Ball and Sphere (metric space)

In a metric space, the ball of a given radius around its centre is the set of points with a distance to the centre less than the radius, where the notion of distance comes from the metric. Balls provide the basis of defining the notion of an open set, and many other fundamental ideas in metric spaces.

Open Ball

Given a metric space \((X, d)\) the open ball of radius \(r\) centred at \(x_{0}\) is defined to be:

\[ B_{r}(x_{0}) = B(r, x_{0}) = \{x \in X : d(x, x_{0}) < r\}.\]
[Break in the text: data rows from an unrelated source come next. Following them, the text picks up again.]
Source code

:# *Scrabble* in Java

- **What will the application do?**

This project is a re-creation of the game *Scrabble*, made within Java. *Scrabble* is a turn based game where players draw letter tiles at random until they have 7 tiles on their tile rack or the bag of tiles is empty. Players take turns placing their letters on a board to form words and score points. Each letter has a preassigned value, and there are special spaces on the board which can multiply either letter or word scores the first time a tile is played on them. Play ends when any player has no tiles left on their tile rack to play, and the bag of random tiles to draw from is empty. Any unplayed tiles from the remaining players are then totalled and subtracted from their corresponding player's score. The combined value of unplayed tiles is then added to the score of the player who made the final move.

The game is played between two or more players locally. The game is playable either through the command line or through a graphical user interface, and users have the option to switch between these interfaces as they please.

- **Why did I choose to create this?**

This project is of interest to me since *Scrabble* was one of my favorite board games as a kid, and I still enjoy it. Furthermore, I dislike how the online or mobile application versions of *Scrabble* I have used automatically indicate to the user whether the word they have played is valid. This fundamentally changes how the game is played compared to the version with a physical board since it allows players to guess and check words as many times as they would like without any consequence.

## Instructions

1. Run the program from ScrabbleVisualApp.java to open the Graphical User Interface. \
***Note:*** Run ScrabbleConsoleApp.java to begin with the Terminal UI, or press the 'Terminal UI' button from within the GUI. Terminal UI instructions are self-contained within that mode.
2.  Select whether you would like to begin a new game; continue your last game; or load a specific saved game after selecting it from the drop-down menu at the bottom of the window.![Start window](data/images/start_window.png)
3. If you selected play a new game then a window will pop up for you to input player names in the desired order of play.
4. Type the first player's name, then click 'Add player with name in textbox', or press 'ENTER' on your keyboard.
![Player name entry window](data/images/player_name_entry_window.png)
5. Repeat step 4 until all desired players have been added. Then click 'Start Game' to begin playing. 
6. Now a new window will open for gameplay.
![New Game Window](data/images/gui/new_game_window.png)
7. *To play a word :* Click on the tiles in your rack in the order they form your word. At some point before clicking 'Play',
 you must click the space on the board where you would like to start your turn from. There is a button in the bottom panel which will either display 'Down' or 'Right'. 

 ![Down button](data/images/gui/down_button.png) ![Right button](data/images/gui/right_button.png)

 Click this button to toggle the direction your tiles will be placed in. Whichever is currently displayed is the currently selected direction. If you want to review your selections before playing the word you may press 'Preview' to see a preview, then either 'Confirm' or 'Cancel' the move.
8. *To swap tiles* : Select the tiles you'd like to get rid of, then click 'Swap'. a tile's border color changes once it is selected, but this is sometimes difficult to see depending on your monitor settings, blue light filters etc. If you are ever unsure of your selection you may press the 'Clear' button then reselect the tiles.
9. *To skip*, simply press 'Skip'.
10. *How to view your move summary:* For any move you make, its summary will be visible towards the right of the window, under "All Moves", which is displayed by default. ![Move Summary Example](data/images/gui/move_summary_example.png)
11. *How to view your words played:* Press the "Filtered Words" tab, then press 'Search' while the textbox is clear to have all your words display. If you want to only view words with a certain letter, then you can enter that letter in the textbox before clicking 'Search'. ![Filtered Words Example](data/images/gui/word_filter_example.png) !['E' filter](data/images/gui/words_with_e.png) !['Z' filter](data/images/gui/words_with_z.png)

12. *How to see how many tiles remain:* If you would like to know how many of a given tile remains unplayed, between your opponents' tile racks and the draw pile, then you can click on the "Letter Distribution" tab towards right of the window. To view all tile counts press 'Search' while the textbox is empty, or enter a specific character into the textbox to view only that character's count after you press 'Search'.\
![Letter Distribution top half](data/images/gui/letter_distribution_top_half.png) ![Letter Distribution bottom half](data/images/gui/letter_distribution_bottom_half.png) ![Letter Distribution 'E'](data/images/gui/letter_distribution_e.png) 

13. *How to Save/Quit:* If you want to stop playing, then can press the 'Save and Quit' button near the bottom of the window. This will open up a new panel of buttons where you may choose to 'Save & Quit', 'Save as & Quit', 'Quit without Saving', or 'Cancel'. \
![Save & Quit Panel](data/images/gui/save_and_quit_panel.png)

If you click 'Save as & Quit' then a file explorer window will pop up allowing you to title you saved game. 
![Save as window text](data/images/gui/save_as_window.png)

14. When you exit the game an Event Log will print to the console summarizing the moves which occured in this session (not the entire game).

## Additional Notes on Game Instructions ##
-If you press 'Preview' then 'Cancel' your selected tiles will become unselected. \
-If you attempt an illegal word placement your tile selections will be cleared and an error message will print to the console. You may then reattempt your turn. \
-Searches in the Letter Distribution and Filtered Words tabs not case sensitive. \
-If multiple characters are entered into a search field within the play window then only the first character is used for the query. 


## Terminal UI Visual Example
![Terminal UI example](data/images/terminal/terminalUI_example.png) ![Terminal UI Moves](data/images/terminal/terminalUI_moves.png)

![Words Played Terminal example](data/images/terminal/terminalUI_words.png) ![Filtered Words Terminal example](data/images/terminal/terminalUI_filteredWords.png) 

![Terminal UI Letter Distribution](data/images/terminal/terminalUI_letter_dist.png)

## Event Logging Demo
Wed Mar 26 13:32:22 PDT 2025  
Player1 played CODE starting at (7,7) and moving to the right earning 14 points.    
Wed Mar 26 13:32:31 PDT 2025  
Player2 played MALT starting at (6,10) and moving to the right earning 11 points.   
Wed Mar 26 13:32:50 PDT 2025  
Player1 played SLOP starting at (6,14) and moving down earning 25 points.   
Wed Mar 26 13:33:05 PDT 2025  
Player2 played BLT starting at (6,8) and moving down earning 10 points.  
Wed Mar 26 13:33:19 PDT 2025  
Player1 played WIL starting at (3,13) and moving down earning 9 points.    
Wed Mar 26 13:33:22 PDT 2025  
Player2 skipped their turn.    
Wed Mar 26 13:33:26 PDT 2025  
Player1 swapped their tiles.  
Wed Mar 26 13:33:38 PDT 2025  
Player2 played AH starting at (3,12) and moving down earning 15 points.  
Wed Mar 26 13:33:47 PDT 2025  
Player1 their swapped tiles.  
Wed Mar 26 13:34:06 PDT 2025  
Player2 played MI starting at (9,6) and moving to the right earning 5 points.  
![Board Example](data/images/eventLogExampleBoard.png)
Note specifically the use of the \(<\) sign, which means the set of points exactly \(r\) distance from \(x_0\) are not included in the ball.

Closed Ball

The closed ball is defined in much the same way, with the only difference being that now the points \(r\) distance from \(x_0\) are inlcuded.

Definition

Given a metric space \((X, d)\), the closed ball with radius \(r\) and centre \(x_{0}\) is defined as:

\[ \overline{B_{r}(x_{0})} = \overline{B(r, x_{0})} = \{x \in X : d(x, x_{0}) \leq r\}.\]

Note the use of \(\overline{B(r, x_{0})}\) since a closed ball defined as above is in fact the closure of the corresponding open ball.

Sphere

Definition

Often the boundary of a ball is called a sphere.

For an intuition for how balls change depending on the metric used, see unit balls in \(\mathbb{R}^2\).